## Exercise description
Where in the records does the word "with" appear? Copy each line that holds it.

## Exercise inputs
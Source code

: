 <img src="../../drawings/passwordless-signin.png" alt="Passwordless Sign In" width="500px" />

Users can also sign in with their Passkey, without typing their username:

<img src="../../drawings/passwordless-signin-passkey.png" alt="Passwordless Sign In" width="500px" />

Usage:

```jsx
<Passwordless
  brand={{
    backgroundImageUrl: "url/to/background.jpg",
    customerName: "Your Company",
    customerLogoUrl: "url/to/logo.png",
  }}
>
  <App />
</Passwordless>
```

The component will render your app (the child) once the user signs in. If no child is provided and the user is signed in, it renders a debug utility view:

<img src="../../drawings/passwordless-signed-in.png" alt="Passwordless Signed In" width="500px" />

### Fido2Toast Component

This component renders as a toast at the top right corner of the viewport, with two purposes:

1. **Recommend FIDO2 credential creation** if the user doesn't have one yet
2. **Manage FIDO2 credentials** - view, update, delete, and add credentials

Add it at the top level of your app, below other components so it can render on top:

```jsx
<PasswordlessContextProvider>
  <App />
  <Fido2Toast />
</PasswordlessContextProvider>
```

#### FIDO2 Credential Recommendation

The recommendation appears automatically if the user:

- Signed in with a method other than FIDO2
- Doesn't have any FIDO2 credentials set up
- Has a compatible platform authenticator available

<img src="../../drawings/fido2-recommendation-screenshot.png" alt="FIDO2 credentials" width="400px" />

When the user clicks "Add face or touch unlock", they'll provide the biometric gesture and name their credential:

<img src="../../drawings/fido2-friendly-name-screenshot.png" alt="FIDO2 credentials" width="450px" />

## Output
Users can also sign in with their Passkey, without typing their username:
This component renders as a toast at the top right corner of the viewport, with two purposes:
- Signed in with a method other than FIDO2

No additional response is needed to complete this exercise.